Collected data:

+++++

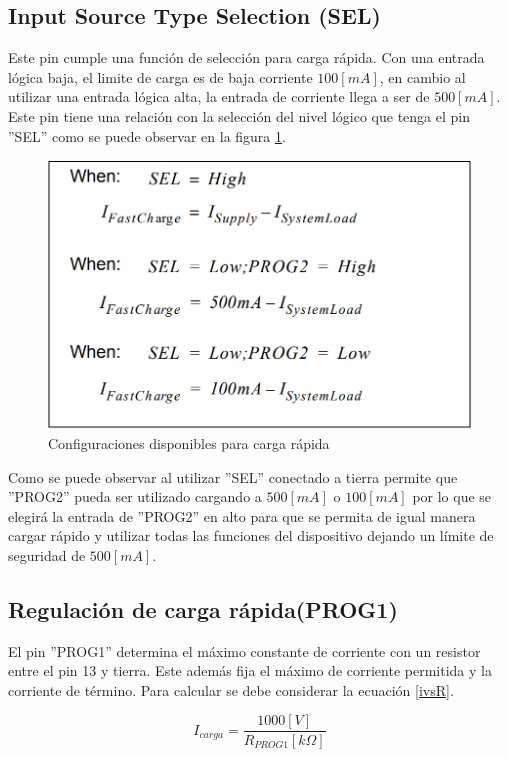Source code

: \subsection{Input Source Type Selection (SEL)}
Este pin cumple una función de selección para carga rápida. Con una entrada lógica baja, el limite de carga es de baja corriente $100[mA]$, en cambio al utilizar una entrada lógica alta, la entrada de corriente llega a ser de $500[mA]$. Este pin tiene una relación con la selección del nivel lógico que tenga el pin ''SEL'' como se puede observar en la figura \ref{cargarapida}.\\
\begin{figure}[H]
\centering
\includegraphics[scale=0.5]{figuras/bateria/cargarapida.png}
\caption{Configuraciones disponibles para carga rápida}
\label{cargarapida}
\end{figure}

Como se puede observar al utilizar ''SEL'' conectado a tierra permite que ''PROG2'' pueda ser utilizado cargando a $500[mA]$ o $100[mA]$ por lo que se elegirá la entrada de ''PROG2'' en alto para que se permita de igual manera cargar rápido y utilizar todas las funciones del dispositivo dejando un límite de seguridad de $500[mA]$.

\subsection{Regulación de carga rápida(PROG1)}
El pin ''PROG1'' determina el máximo constante de corriente con un resistor entre el pin 13 y tierra. Este además fija el máximo de corriente permitida y la corriente de término. Para calcular se debe considerar la ecuación \ref{ivsR}.

\begin{equation}\label{ivsR}
I_{carga} = \frac{1000[V]}{R_{PROG1}[k\Omega]}
\end{equation}

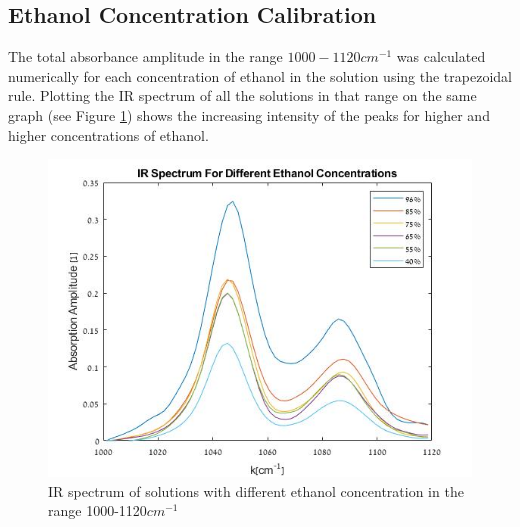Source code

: \documentclass[reprint,amsmath,amssymb,aps, prl,superscriptaddress]{revtex4-2}
\begin{document}
\subsection{Ethanol Concentration Calibration}
The total absorbance amplitude in the range $1000-1120 cm^{-1}$ was calculated numerically
for each concentration of ethanol in the solution using the trapezoidal rule\cite{numerical}.
Plotting the IR spectrum of all the solutions in that range
on the same graph (see Figure \ref{fig:EthanolMixtures})
shows the increasing intensity of the peaks for higher and higher concentrations of ethanol. 
\begin{figure}[H]
    \includegraphics[width=\linewidth]{Images/EthanolAbsorption.jpg}
    \caption{IR spectrum of solutions with different ethanol concentration in the range 1000-1120$cm^{-1}$ }
    \label{fig:EthanolMixtures}
    \centering
\end{figure}
\end{document}
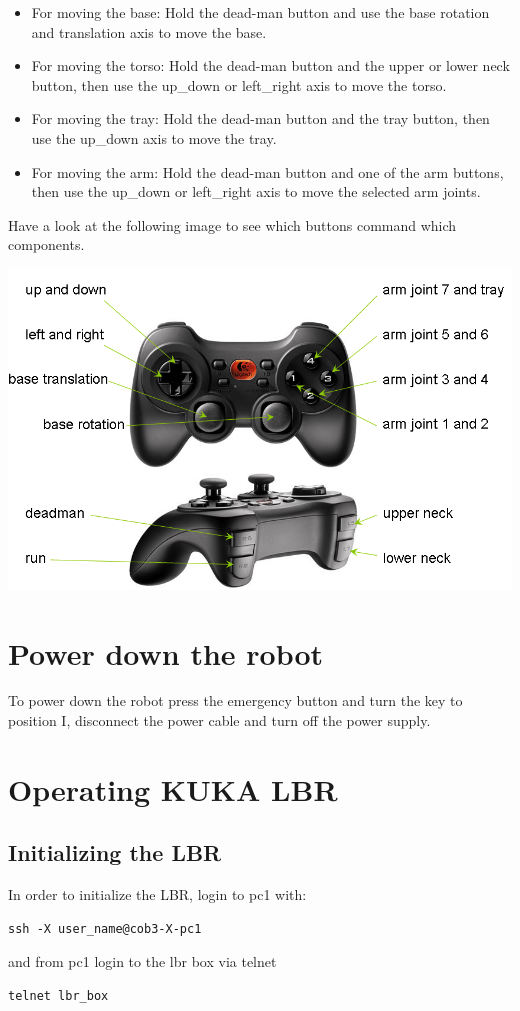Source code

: \begin{itemize}
\item For moving the base: Hold the dead-man button and use the base rotation and translation axis to move the base.
\item For moving the torso: Hold the dead-man button and the upper or lower neck button, then use the up\_down or left\_right axis to move the torso.
\item For moving the tray: Hold the dead-man button and the tray button, then use the up\_down axis to move the tray.
\item For moving the arm: Hold the dead-man button and one of the arm buttons, then use the up\_down or left\_right axis to move the selected arm joints.
\end{itemize}

Have a look at the following image to see which buttons command which components. 
\begin{center}
\includegraphics[width=1\textwidth]{images/joystick.png}
\end{center}

\section{Power down the robot}
To power down the robot press the emergency button and turn the key to position I, disconnect the power cable and turn off the power supply.

\section{Operating KUKA LBR} \label{LBR}
\subsection{Initializing the LBR}\label{lbr_init}
In order to initialize the LBR, login to pc1 with:
\begin{lstlisting}
ssh -X user_name@cob3-X-pc1
\end{lstlisting}
and from pc1 login to the lbr box via telnet
\begin{lstlisting}
telnet lbr_box
\end{lstlisting}

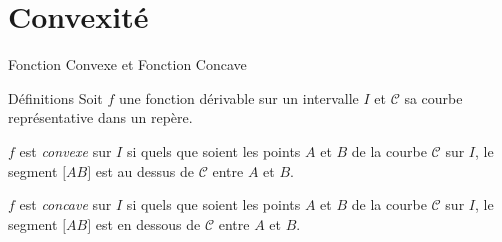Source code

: \documentclass{coursbook}
\begin{document}
    \chapter{Convexité}

    \begin{Gpartie}{Fonction Convexe et Fonction Concave} 
        \begin{Spartie}{Définitions} 
            Soit $f$ une fonction dérivable sur un intervalle $I$ et $\mathcal{C}$ sa courbe représentative dans un repère.

            $f$ est \emph{convexe} sur $I$ si quels que soient les points $A$ et $B$ de la courbe $\mathcal{C}$ sur $I$, le segment $\big[AB\big]$ est au dessus de $\mathcal{C}$ entre $A$ et $B$.

            $f$ est \emph{concave} sur $I$ si quels que soient les points $A$ et $B$ de la courbe $\mathcal{C}$ sur $I$, le segment $\big[AB\big]$ est en dessous de $\mathcal{C}$ entre $A$ et $B$.


\end{Spartie}
\end{Gpartie}
\end{document}
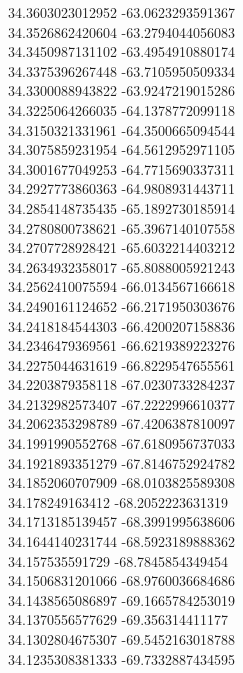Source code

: {34.3603023012952	-63.0623293591367\\
34.3526862420604	-63.2794044056083\\
34.3450987131102	-63.4954910880174\\
34.3375396267448	-63.7105950509334\\
34.3300088943822	-63.9247219015286\\
34.3225064266035	-64.1378772099118\\
34.3150321331961	-64.3500665094544\\
34.3075859231954	-64.5612952971105\\
34.3001677049253	-64.7715690337311\\
34.2927773860363	-64.9808931443711\\
34.2854148735435	-65.1892730185914\\
34.2780800738621	-65.3967140107558\\
34.2707728928421	-65.6032214403212\\
34.2634932358017	-65.8088005921243\\
34.2562410075594	-66.0134567166618\\
34.2490161124652	-66.2171950303676\\
34.2418184544303	-66.4200207158836\\
34.2346479369561	-66.6219389223276\\
34.2275044631619	-66.8229547655561\\
34.2203879358118	-67.0230733284237\\
34.2132982573407	-67.2222996610377\\
34.2062353298789	-67.4206387810097\\
34.1991990552768	-67.6180956737033\\
34.1921893351279	-67.8146752924782\\
34.1852060707909	-68.0103825589308\\
34.178249163412	-68.2052223631319\\
34.1713185139457	-68.3991995638606\\
34.1644140231744	-68.5923189888362\\
34.157535591729	-68.7845854349454\\
34.1506831201066	-68.9760036684686\\
34.1438565086897	-69.1665784253019\\
34.1370556577629	-69.356314411177\\
34.1302804675307	-69.5452163018788\\
34.1235308381333	-69.7332887434595\\
}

+++++

TASK ITEM
Give back every record above word for word; the pictures have no place in it.

TASK RESPONSE
Source code

: \subsection{Input Source Type Selection (SEL)}
Este pin cumple una función de selección para carga rápida. Con una entrada lógica baja, el limite de carga es de baja corriente $100[mA]$, en cambio al utilizar una entrada lógica alta, la entrada de corriente llega a ser de $500[mA]$. Este pin tiene una relación con la selección del nivel lógico que tenga el pin ''SEL'' como se puede observar en la figura \ref{cargarapida}.\\
\begin{figure}[H]
\centering
\includegraphics[scale=0.5]{figuras/bateria/cargarapida.png}
\caption{Configuraciones disponibles para carga rápida}
\label{cargarapida}
\end{figure}

Como se puede observar al utilizar ''SEL'' conectado a tierra permite que ''PROG2'' pueda ser utilizado cargando a $500[mA]$ o $100[mA]$ por lo que se elegirá la entrada de ''PROG2'' en alto para que se permita de igual manera cargar rápido y utilizar todas las funciones del dispositivo dejando un límite de seguridad de $500[mA]$.

\subsection{Regulación de carga rápida(PROG1)}
El pin ''PROG1'' determina el máximo constante de corriente con un resistor entre el pin 13 y tierra. Este además fija el máximo de corriente permitida y la corriente de término. Para calcular se debe considerar la ecuación \ref{ivsR}.

\begin{equation}\label{ivsR}
I_{carga} = \frac{1000[V]}{R_{PROG1}[k\Omega]}
\end{equation}

Source code

: \documentclass[reprint,amsmath,amssymb,aps, prl,superscriptaddress]{revtex4-2}
\begin{document}
\subsection{Ethanol Concentration Calibration}
The total absorbance amplitude in the range $1000-1120 cm^{-1}$ was calculated numerically
for each concentration of ethanol in the solution using the trapezoidal rule\cite{numerical}.
Plotting the IR spectrum of all the solutions in that range
on the same graph (see Figure \ref{fig:EthanolMixtures})
shows the increasing intensity of the peaks for higher and higher concentrations of ethanol. 
\begin{figure}[H]
    \includegraphics[width=\linewidth]{Images/EthanolAbsorption.jpg}
    \caption{IR spectrum of solutions with different ethanol concentration in the range 1000-1120$cm^{-1}$ }
    \label{fig:EthanolMixtures}
    \centering
\end{figure}
\end{document}
Source code

: \begin{itemize}
\item For moving the base: Hold the dead-man button and use the base rotation and translation axis to move the base.
\item For moving the torso: Hold the dead-man button and the upper or lower neck button, then use the up\_down or left\_right axis to move the torso.
\item For moving the tray: Hold the dead-man button and the tray button, then use the up\_down axis to move the tray.
\item For moving the arm: Hold the dead-man button and one of the arm buttons, then use the up\_down or left\_right axis to move the selected arm joints.
\end{itemize}

Have a look at the following image to see which buttons command which components. 
\begin{center}
\includegraphics[width=1\textwidth]{images/joystick.png}
\end{center}

\section{Power down the robot}
To power down the robot press the emergency button and turn the key to position I, disconnect the power cable and turn off the power supply.

\section{Operating KUKA LBR} \label{LBR}
\subsection{Initializing the LBR}\label{lbr_init}
In order to initialize the LBR, login to pc1 with:
\begin{lstlisting}
ssh -X user_name@cob3-X-pc1
\end{lstlisting}
and from pc1 login to the lbr box via telnet
\begin{lstlisting}
telnet lbr_box
\end{lstlisting}

Source code

: \documentclass{coursbook}
\begin{document}
    \chapter{Convexité}

    \begin{Gpartie}{Fonction Convexe et Fonction Concave} 
        \begin{Spartie}{Définitions} 
            Soit $f$ une fonction dérivable sur un intervalle $I$ et $\mathcal{C}$ sa courbe représentative dans un repère.

            $f$ est \emph{convexe} sur $I$ si quels que soient les points $A$ et $B$ de la courbe $\mathcal{C}$ sur $I$, le segment $\big[AB\big]$ est au dessus de $\mathcal{C}$ entre $A$ et $B$.

            $f$ est \emph{concave} sur $I$ si quels que soient les points $A$ et $B$ de la courbe $\mathcal{C}$ sur $I$, le segment $\big[AB\big]$ est en dessous de $\mathcal{C}$ entre $A$ et $B$.


\end{Spartie}
\end{Gpartie}
\end{document}
Source code

: {34.3603023012952	-63.0623293591367\\
34.3526862420604	-63.2794044056083\\
34.3450987131102	-63.4954910880174\\
34.3375396267448	-63.7105950509334\\
34.3300088943822	-63.9247219015286\\
34.3225064266035	-64.1378772099118\\
34.3150321331961	-64.3500665094544\\
34.3075859231954	-64.5612952971105\\
34.3001677049253	-64.7715690337311\\
34.2927773860363	-64.9808931443711\\
34.2854148735435	-65.1892730185914\\
34.2780800738621	-65.3967140107558\\
34.2707728928421	-65.6032214403212\\
34.2634932358017	-65.8088005921243\\
34.2562410075594	-66.0134567166618\\
34.2490161124652	-66.2171950303676\\
34.2418184544303	-66.4200207158836\\
34.2346479369561	-66.6219389223276\\
34.2275044631619	-66.8229547655561\\
34.2203879358118	-67.0230733284237\\
34.2132982573407	-67.2222996610377\\
34.2062353298789	-67.4206387810097\\
34.1991990552768	-67.6180956737033\\
34.1921893351279	-67.8146752924782\\
34.1852060707909	-68.0103825589308\\
34.178249163412	-68.2052223631319\\
34.1713185139457	-68.3991995638606\\
34.1644140231744	-68.5923189888362\\
34.157535591729	-68.7845854349454\\
34.1506831201066	-68.9760036684686\\
34.1438565086897	-69.1665784253019\\
34.1370556577629	-69.356314411177\\
34.1302804675307	-69.5452163018788\\
34.1235308381333	-69.7332887434595\\
}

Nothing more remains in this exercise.